Stock then claims the trifecta of vitamin D (addressed earlier), ivermectin, and zinc to treat a whole 15 COVID patients. The issue is that given any representative sample of 15 people in the US population the most probable outcome of COVID-19 is recovery so these data are not meaningful (beyond the fact that this is anecdote). Furthermore recent data has emerged to indicate that much of the positive data regarding ivermectin may be the result of fraud. I could find no data of reasonable quality on the value of zinc as a therapy in COVID-19. Stock also says that vaccination is appropriate only if there is no treatment. Vaccination is a preventive measure, not a treatment.

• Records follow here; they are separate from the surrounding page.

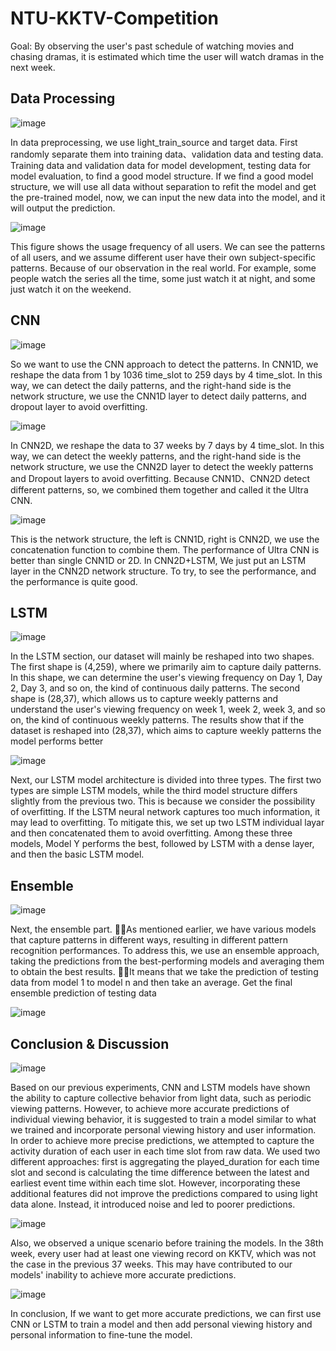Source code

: # NTU-KKTV-Competition
Goal: By observing the user's past schedule of watching movies and chasing dramas, it is estimated which time the user will watch dramas in the next week.

## Data Processing
![image](https://github.com/simple10304/NTU-KKTV-Competition/assets/131461394/f5901120-eb45-4871-a7ad-6adf1fffcb55)

In data preprocessing, we use light_train_source and target data.
First randomly separate them into training data、validation data and testing data.
Training data and validation data for model development, testing data for model evaluation, to find a good model structure.
If we find a good model structure, we will use all data without separation to refit the model and get the pre-trained model, now, we can input the new data into the model, and it will output the prediction.

![image](https://github.com/simple10304/NTU-KKTV-Competition/assets/131461394/0a7af893-d556-42bd-b484-ac213d982d8d)

This figure shows the usage frequency of all users.
We can see the patterns of all users, and we assume different user have their own subject-specific patterns.
Because of our observation in the real world. For example, some people watch the series all the time, some just watch it at night, and some just watch it on the weekend.

## CNN
![image](https://github.com/simple10304/NTU-KKTV-Competition/assets/131461394/974203e7-1dbe-42df-b8c8-6bdeafbf8f7e)

So we want to use the CNN approach to detect the patterns.
In CNN1D, we reshape the data from 1 by 1036 time_slot to 259 days by 4 time_slot.
In this way, we can detect the daily patterns, and the right-hand side is the network structure, we use the CNN1D layer to detect daily patterns, and dropout layer to avoid overfitting. 

![image](https://github.com/simple10304/NTU-KKTV-Competition/assets/131461394/23afb47a-0660-4625-9a0a-68f64937a359)

In CNN2D, we reshape the data to 37 weeks by 7 days by 4 time_slot.
In this way, we can detect the weekly patterns, and the right-hand side is the network structure, we use the CNN2D layer to detect the weekly patterns and Dropout layers to avoid overfitting.
Because CNN1D、CNN2D detect different patterns, so, we combined them together and called it the Ultra CNN.

![image](https://github.com/simple10304/NTU-KKTV-Competition/assets/131461394/27bce22d-eec3-491e-94c3-6432d3d20635)

This is the network structure, the left is CNN1D, right is CNN2D, we use the concatenation function to combine them.
The performance of Ultra CNN is better than single CNN1D or 2D.
In CNN2D+LSTM, We just put an LSTM layer in the CNN2D network structure.
To try, to see the performance, and the performance is quite good.

## LSTM
![image](https://github.com/simple10304/NTU-KKTV-Competition/assets/131461394/f5e85b8a-ab47-41ea-bf9c-9d7e4ad619af)

In the LSTM section, our dataset will mainly be reshaped into two shapes. The first shape is (4,259), where we primarily aim to capture daily patterns. In this shape, we can determine the user's viewing frequency on Day 1, Day 2, Day 3, and so on, the kind of continuous daily patterns. The second shape is (28,37), which allows us to capture weekly patterns and understand the user's viewing frequency on week 1, week 2, week 3, and so on, the kind of continuous weekly patterns. The results show that if the dataset is reshaped into (28,37), which aims to capture weekly patterns the model performs better

![image](https://github.com/simple10304/NTU-KKTV-Competition/assets/131461394/a48e1b99-a3bc-4299-ba36-716113e85c98)

Next, our LSTM model architecture is divided into three types. The first two types are simple LSTM models, while the third model structure differs slightly from the previous two. This is because we consider the possibility of overfitting. If the LSTM neural network captures too much information, it may lead to overfitting. To mitigate this, we set up two LSTM individual layar and then concatenated them to avoid overfitting. Among these three models, Model Y performs the best, followed by LSTM with a dense layer, and then the basic LSTM model.

## Ensemble
![image](https://github.com/simple10304/NTU-KKTV-Competition/assets/131461394/10fd7d8d-0ee1-44c8-9fb6-b493bcf189d6)

Next, the ensemble part. As mentioned earlier, we have various models that capture patterns in different ways, resulting in different pattern recognition performances. To address this, we use an ensemble approach, taking the predictions from the best-performing models and averaging them to obtain the best results. It means that we take the prediction of testing data from model 1 to model n and then take an average. Get the final ensemble prediction of testing data

![image](https://github.com/simple10304/NTU-KKTV-Competition/assets/131461394/a8e98293-9a43-49df-ba7c-16abd4f40491)

## Conclusion & Discussion
![image](https://github.com/simple10304/NTU-KKTV-Competition/assets/131461394/254e1653-1bdd-4a74-bd2e-e838dcead0e4)

Based on our previous experiments, CNN and LSTM models have shown the ability to capture collective behavior from light data, such as periodic viewing patterns.
However, to achieve more accurate predictions of individual viewing behavior, it is suggested to train a model similar to what we trained and incorporate personal viewing history and user information.
In order to achieve more precise predictions, we attempted to capture the activity duration of each user in each time slot from raw data. We used two different approaches: first is aggregating the played_duration for each time slot and second is calculating the time difference between the latest and earliest event time within each time slot. However, incorporating these additional features did not improve the predictions compared to using light data alone. Instead, it introduced noise and led to poorer predictions.

![image](https://github.com/simple10304/NTU-KKTV-Competition/assets/131461394/119403a9-5967-4d4f-b018-06c08f080064)

Also, we observed a unique scenario before training the models. In the 38th week, every user had at least one viewing record on KKTV, which was not the case in the previous 37 weeks. This may have contributed to our models' inability to achieve more accurate predictions.

![image](https://github.com/simple10304/NTU-KKTV-Competition/assets/131461394/4fa7ce84-35ff-48b2-9fbd-717a3b75f952)

In conclusion, If we want to get more accurate predictions, we can first use CNN or LSTM to train a model and then add personal viewing history and personal information to fine-tune the model.


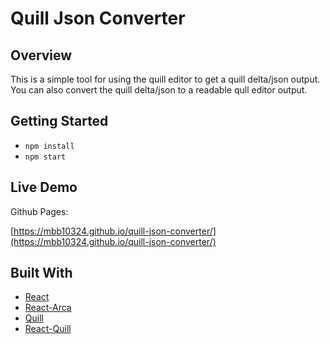 # Quill Json Converter

## Overview

This is a simple tool for using the quill editor to get a quill delta/json output. You can also convert the quill delta/json to a readable qull editor output.

## Getting Started

- `npm install`
- `npm start`

## Live Demo

Github Pages:

[https://mbb10324.github.io/quill-json-converter/](https://mbb10324.github.io/quill-json-converter/)

## Built With

- [React](https://reactjs.org/)
- [React-Arca](https://github.com/mbb10324/react-arca/)
- [Quill](https://quilljs.com/)
- [React-Quill](https://github.com/zenoamaro/react-quill)
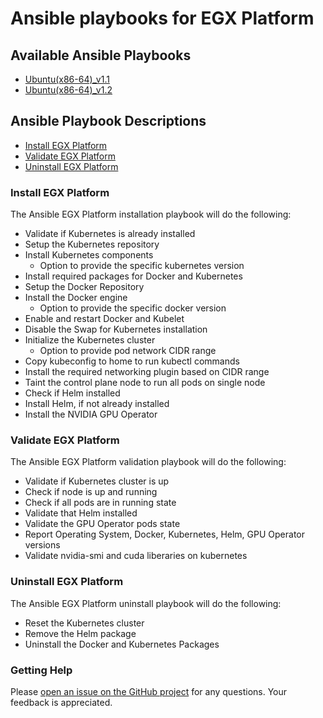 <h1>Ansible playbooks for EGX Platform</h1>

<h2> Available Ansible Playbooks </h2>

- [Ubuntu(x86-64)_v1.1](https://github.com/NVIDIA/egx-platform/blob/master/playbooks/Ubuntu_Server_v1.1.md)
- [Ubuntu(x86-64)_v1.2](https://github.com/NVIDIA/egx-platform/blob/master/playbooks/Ubuntu_Server_v1.2.md)

<h2> Ansible Playbook Descriptions </h2>

- [Install EGX Platform](#Install-EGX-Platform)
- [Validate EGX Platform](#Validate-EGX-Platform)
- [Uninstall EGX Platform](#Uninstall-EGX-Platform)

### Install EGX Platform

The Ansible EGX Platform installation playbook will do the following:

- Validate if Kubernetes is already installed
- Setup the Kubernetes repository
- Install Kubernetes components 
  - Option to provide the specific kubernetes version
- Install required packages for Docker and Kubernetes
- Setup the Docker Repository
- Install the Docker engine 
  - Option to provide the specific docker version
- Enable and restart Docker and Kubelet
- Disable the Swap for Kubernetes installation
- Initialize the Kubernetes cluster 
  - Option to provide pod network CIDR range
- Copy kubeconfig to home to run kubectl commands
- Install the required networking plugin based on CIDR range
- Taint the control plane node to run all pods on single node
- Check if Helm installed
- Install Helm, if not already installed
- Install the NVIDIA GPU Operator

### Validate EGX Platform

The Ansible EGX Platform validation playbook will do the following:

- Validate if Kubernetes cluster is up
- Check if node is up and running
- Check if all pods are in running state
- Validate that Helm installed
- Validate the GPU Operator pods state
- Report Operating System, Docker, Kubernetes, Helm, GPU Operator versions
- Validate nvidia-smi and cuda liberaries on kubernetes

### Uninstall EGX Platform

The Ansible EGX Platform uninstall playbook will do the following:

- Reset the Kubernetes cluster
- Remove the Helm package
- Uninstall the Docker and Kubernetes Packages

### Getting Help

Please [open an issue on the GitHub project](https://github.com/NVIDIA/egx-platform/issues) for any questions. Your feedback is appreciated.
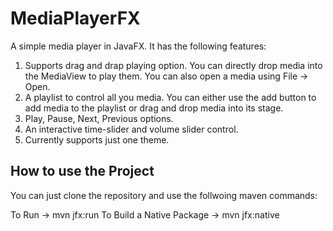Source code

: MediaPlayerFX
=============

A simple media player in JavaFX. It has the following features:

1. Supports drag and drap playing option. You can directly drop media into the MediaView to play them. You can also open a media using File -> Open.
2. A playlist to control all you media. You can either use the add button to add media to the playlist or drag and drop media into its stage.
3. Play, Pause, Next, Previous options.
4. An interactive time-slider and volume slider control.
5. Currently supports just one theme.

How to use the Project
----------------------

You can just clone the repository and use the follwoing maven commands:

To Run                    -> mvn jfx:run
To Build a Native Package -> mvn jfx:native 
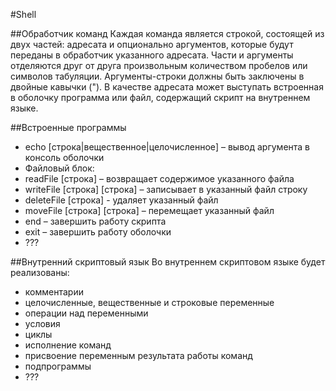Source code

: #Shell

##Обработчик команд
Каждая команда является строкой, состоящей из двух частей: адресата и опционально аргументов, которые будут переданы в обработчик указанного адресата. Части и аргументы отделяются друг от друга произвольным количеством пробелов или символов табуляции. Аргументы-строки должны быть заключены в двойные кавычки (").
В качестве адресата может выступать встроенная в оболочку программа или файл, содержащий скрипт на внутреннем языке.

##Встроенные программы
-	echo [строка|вещественное|целочисленное] – вывод аргумента в консоль оболочки
-	Файловый блок:
  -	readFile [строка] – возвращает содержимое указанного файла
  -	writeFile [строка] [строка] – записывает в указанный файл строку
  -	deleteFile [строка]  - удаляет указанный файл
  -	moveFile [строка] [строка] – перемещает указанный файл
-	end – завершить работу скрипта
-	exit – завершить работу оболочки
-	???

##Внутренний скриптовый язык
Во внутреннем скриптовом языке будет реализованы:
-	комментарии
-	целочисленные, вещественные и строковые переменные
-	операции над переменными
-	условия
-	циклы
-	исполнение команд
-	присвоение переменным результата работы команд
-	подпрограммы
-	???
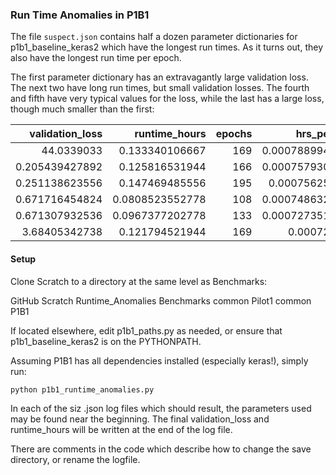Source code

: ### Run Time Anomalies in P1B1

The file `suspect.json` contains half a dozen parameter dictionaries 
for p1b1_baseline_keras2 which have the longest run times.
As it turns out, they also have the longest run time per epoch.

The first parameter dictionary has an extravagantly large 
validation loss.  The next two have long run times, but small
validation losses.  The fourth and fifth have very typical values
for the loss, while the last has a large loss, though much smaller
than the first:

validation_loss | runtime_hours | epochs | hrs_per_epoch
---------------:|--------------:|-------:|--------------:
     44.0339033 | 0.133340106667 | 169 | 0.000788994714004
0.205439427892 | 0.125816531944 | 166 | 0.000757930915328
0.251138623556 | 0.147469485556 | 195 | 0.00075625377208
0.671716454824 | 0.0808523552778	 | 108 | 0.000748632919239
0.671307932536 | 0.0967377202778	 | 133 | 0.000727351280284
3.68405342738 | 0.121794521944 | 169 | 0.00072067764

#### Setup

Clone Scratch to a directory at the same level as Benchmarks:

 GitHub
    Scratch
        Runtime_Anomalies
    Benchmarks
        common
        Pilot1
            common
            P1B1
            
If located elsewhere, edit p1b1_paths.py as needed, or ensure that 
p1b1_baseline_keras2 is on the PYTHONPATH.

Assuming P1B1 has all dependencies installed (especially keras!), simply run:

`python p1b1_runtime_anomalies.py`

In each of the siz .json log files which should result, the parameters used
may be found near the beginning.  The final validation_loss and runtime_hours
will be written at the end of the log file.

There are comments in the code which describe how to change the save directory,
or rename the logfile.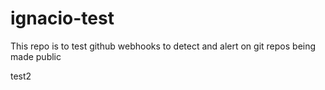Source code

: # ignacio-test

This repo is to test github webhooks to detect and alert on git repos being made public

test2
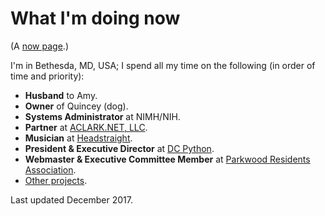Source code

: # What I\'m doing now

(A [now page](https://nownownow.com).)

I\'m in Bethesda, MD, USA; I spend all my time on the following (in
order of time and priority):

-   **Husband** to Amy.
-   **Owner** of Quincey (dog).
-   **Systems Administrator** at NIMH/NIH.
-   **Partner** at [ACLARK.NET, LLC](http://aclark.net).
-   **Musician** at [Headstraight](http://headstraight.net).
-   **President & Executive Director** at [DC
    Python](http://dcpython.org).
-   **Webmaster & Executive Committee Member** at [Parkwood Residents
    Association](http://parkwoodresidents.org).
-   [Other projects](http://about.aclark.net).

Last updated December 2017.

Stock then asserts very confidently again that patients who recovery from COVID-19 have no benefit from vaccination at all. This was explicitly demonstrated to be false in the recent CDC MMWR then which found the exact opposite- a significantly reduced risk of reinfection among those who got 2 doses after recovery by 2.34 times.
Hope this helps clear up some confusion. This disinformation is incredibly dangerous and directly threatens our efforts to end the pandemic.
Love, YLE and Edward Nirenberg (biochemist and author of a fantastic blog about vaccines)
I used to think I was good at math and could back into a formula if I had the inputs and outputs, but alas today I can't. Can you explain the math or give the link for how to calculate the 85% effectiveness rate in your Barnstable County example?
I have a vaccinated friend who was looking at some data (from Ontario of all places) thinking it showed the vaccines are ineffective and was worried. I want to be able to take the data they have to show the effectiveness of it all. Anecdotally to me it seems to show good things because the percentage of people in the ICU that are vaccinated is lower than the overall rate of people vaccinated, but the math would help.
Thanks for all you do!
It's fantastic to have all this information to combat those who just blindly believe these doctors and other professionals. One statement I'm not sure I completely agree with is the amount of patients with vitamin D deficiency. True vitamin D deficiency to cause issues like rickets, etc is probably very rare, but very low Vitamin D (<30) I have seen to be more common than not, and most patients are needing 5,000u to 10,000u PER DAY of vitamin D3 to get their levels up above 30, and a lot of the doctors I work with want their patient's levels up between 60 and 100 if they are treating any form of autoimmune condition. IMHO we all spend WAY TOO MUCH time indoors without healthy exposure to the sun so I suggest a good vitamin D3 supplement can't hurt most people, and getting your levels checked at an annual exam is cheap and easy to do.